▶ [Stored data]:

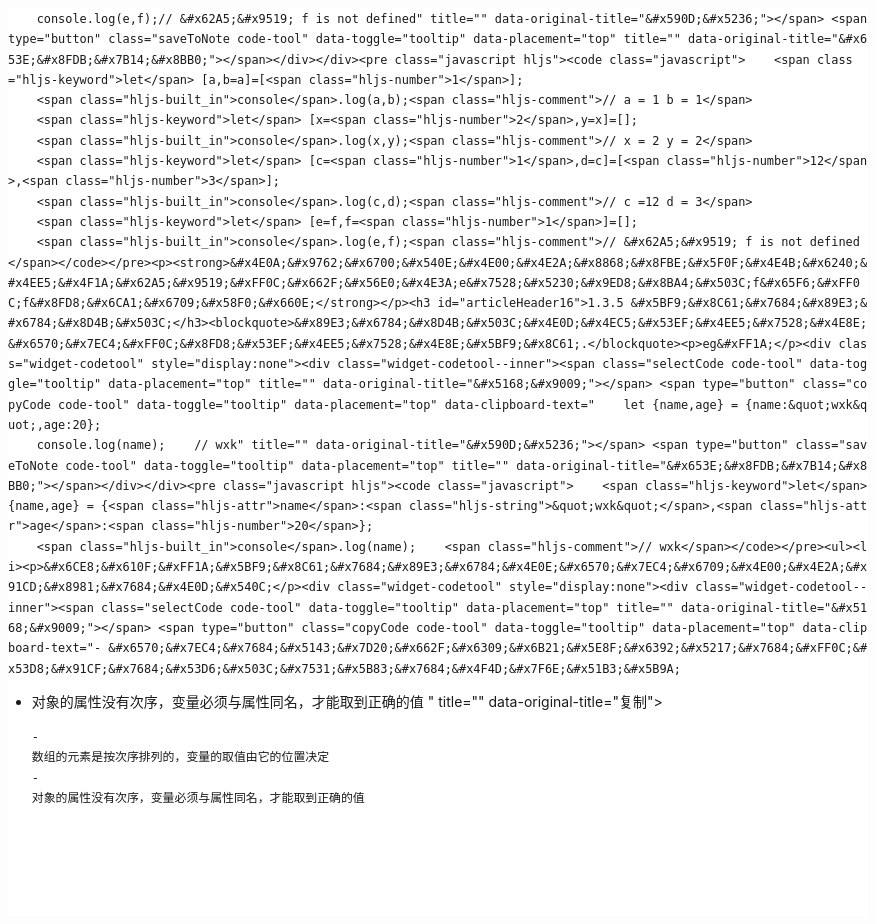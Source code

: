         console.log(e,f);// &#x62A5;&#x9519; f is not defined" title="" data-original-title="&#x590D;&#x5236;"></span> <span type="button" class="saveToNote code-tool" data-toggle="tooltip" data-placement="top" title="" data-original-title="&#x653E;&#x8FDB;&#x7B14;&#x8BB0;"></span></div></div><pre class="javascript hljs"><code class="javascript">    <span class="hljs-keyword">let</span> [a,b=a]=[<span class="hljs-number">1</span>];
        <span class="hljs-built_in">console</span>.log(a,b);<span class="hljs-comment">// a = 1 b = 1</span>
        <span class="hljs-keyword">let</span> [x=<span class="hljs-number">2</span>,y=x]=[];
        <span class="hljs-built_in">console</span>.log(x,y);<span class="hljs-comment">// x = 2 y = 2</span>
        <span class="hljs-keyword">let</span> [c=<span class="hljs-number">1</span>,d=c]=[<span class="hljs-number">12</span>,<span class="hljs-number">3</span>];
        <span class="hljs-built_in">console</span>.log(c,d);<span class="hljs-comment">// c =12 d = 3</span>
        <span class="hljs-keyword">let</span> [e=f,f=<span class="hljs-number">1</span>]=[];
        <span class="hljs-built_in">console</span>.log(e,f);<span class="hljs-comment">// &#x62A5;&#x9519; f is not defined</span></code></pre><p><strong>&#x4E0A;&#x9762;&#x6700;&#x540E;&#x4E00;&#x4E2A;&#x8868;&#x8FBE;&#x5F0F;&#x4E4B;&#x6240;&#x4EE5;&#x4F1A;&#x62A5;&#x9519;&#xFF0C;&#x662F;&#x56E0;&#x4E3A;e&#x7528;&#x5230;&#x9ED8;&#x8BA4;&#x503C;f&#x65F6;&#xFF0C;f&#x8FD8;&#x6CA1;&#x6709;&#x58F0;&#x660E;</strong></p><h3 id="articleHeader16">1.3.5 &#x5BF9;&#x8C61;&#x7684;&#x89E3;&#x6784;&#x8D4B;&#x503C;</h3><blockquote>&#x89E3;&#x6784;&#x8D4B;&#x503C;&#x4E0D;&#x4EC5;&#x53EF;&#x4EE5;&#x7528;&#x4E8E;&#x6570;&#x7EC4;&#xFF0C;&#x8FD8;&#x53EF;&#x4EE5;&#x7528;&#x4E8E;&#x5BF9;&#x8C61;.</blockquote><p>eg&#xFF1A;</p><div class="widget-codetool" style="display:none"><div class="widget-codetool--inner"><span class="selectCode code-tool" data-toggle="tooltip" data-placement="top" title="" data-original-title="&#x5168;&#x9009;"></span> <span type="button" class="copyCode code-tool" data-toggle="tooltip" data-placement="top" data-clipboard-text="    let {name,age} = {name:&quot;wxk&quot;,age:20};
        console.log(name);    // wxk" title="" data-original-title="&#x590D;&#x5236;"></span> <span type="button" class="saveToNote code-tool" data-toggle="tooltip" data-placement="top" title="" data-original-title="&#x653E;&#x8FDB;&#x7B14;&#x8BB0;"></span></div></div><pre class="javascript hljs"><code class="javascript">    <span class="hljs-keyword">let</span> {name,age} = {<span class="hljs-attr">name</span>:<span class="hljs-string">&quot;wxk&quot;</span>,<span class="hljs-attr">age</span>:<span class="hljs-number">20</span>};
        <span class="hljs-built_in">console</span>.log(name);    <span class="hljs-comment">// wxk</span></code></pre><ul><li><p>&#x6CE8;&#x610F;&#xFF1A;&#x5BF9;&#x8C61;&#x7684;&#x89E3;&#x6784;&#x4E0E;&#x6570;&#x7EC4;&#x6709;&#x4E00;&#x4E2A;&#x91CD;&#x8981;&#x7684;&#x4E0D;&#x540C;</p><div class="widget-codetool" style="display:none"><div class="widget-codetool--inner"><span class="selectCode code-tool" data-toggle="tooltip" data-placement="top" title="" data-original-title="&#x5168;&#x9009;"></span> <span type="button" class="copyCode code-tool" data-toggle="tooltip" data-placement="top" data-clipboard-text="- &#x6570;&#x7EC4;&#x7684;&#x5143;&#x7D20;&#x662F;&#x6309;&#x6B21;&#x5E8F;&#x6392;&#x5217;&#x7684;&#xFF0C;&#x53D8;&#x91CF;&#x7684;&#x53D6;&#x503C;&#x7531;&#x5B83;&#x7684;&#x4F4D;&#x7F6E;&#x51B3;&#x5B9A;
- &#x5BF9;&#x8C61;&#x7684;&#x5C5E;&#x6027;&#x6CA1;&#x6709;&#x6B21;&#x5E8F;&#xFF0C;&#x53D8;&#x91CF;&#x5FC5;&#x987B;&#x4E0E;&#x5C5E;&#x6027;&#x540C;&#x540D;&#xFF0C;&#x624D;&#x80FD;&#x53D6;&#x5230;&#x6B63;&#x786E;&#x7684;&#x503C;
" title="" data-original-title="&#x590D;&#x5236;"></span> <span type="button" class="saveToNote code-tool" data-toggle="tooltip" data-placement="top" title="" data-original-title="&#x653E;&#x8FDB;&#x7B14;&#x8BB0;"></span></div></div><pre class="hljs haml"><code>-<span class="ruby"> &#x6570;&#x7EC4;&#x7684;&#x5143;&#x7D20;&#x662F;&#x6309;&#x6B21;&#x5E8F;&#x6392;&#x5217;&#x7684;&#xFF0C;&#x53D8;&#x91CF;&#x7684;&#x53D6;&#x503C;&#x7531;&#x5B83;&#x7684;&#x4F4D;&#x7F6E;&#x51B3;&#x5B9A;
</span>-<span class="ruby"> &#x5BF9;&#x8C61;&#x7684;&#x5C5E;&#x6027;&#x6CA1;&#x6709;&#x6B21;&#x5E8F;&#xFF0C;&#x53D8;&#x91CF;&#x5FC5;&#x987B;&#x4E0E;&#x5C5E;&#x6027;&#x540C;&#x540D;&#xFF0C;&#x624D;&#x80FD;&#x53D6;&#x5230;&#x6B63;&#x786E;&#x7684;&#x503C;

▶ [Task item]: Reproduce every line from the entries that holds the word "ruby".

▶ [Completed exercise]:
" title="" data-original-title="&#x590D;&#x5236;"></span> <span type="button" class="saveToNote code-tool" data-toggle="tooltip" data-placement="top" title="" data-original-title="&#x653E;&#x8FDB;&#x7B14;&#x8BB0;"></span></div></div><pre class="hljs haml"><code>-<span class="ruby"> &#x6570;&#x7EC4;&#x7684;&#x5143;&#x7D20;&#x662F;&#x6309;&#x6B21;&#x5E8F;&#x6392;&#x5217;&#x7684;&#xFF0C;&#x53D8;&#x91CF;&#x7684;&#x53D6;&#x503C;&#x7531;&#x5B83;&#x7684;&#x4F4D;&#x7F6E;&#x51B3;&#x5B9A;
</span>-<span class="ruby"> &#x5BF9;&#x8C61;&#x7684;&#x5C5E;&#x6027;&#x6CA1;&#x6709;&#x6B21;&#x5E8F;&#xFF0C;&#x53D8;&#x91CF;&#x5FC5;&#x987B;&#x4E0E;&#x5C5E;&#x6027;&#x540C;&#x540D;&#xFF0C;&#x624D;&#x80FD;&#x53D6;&#x5230;&#x6B63;&#x786E;&#x7684;&#x503C;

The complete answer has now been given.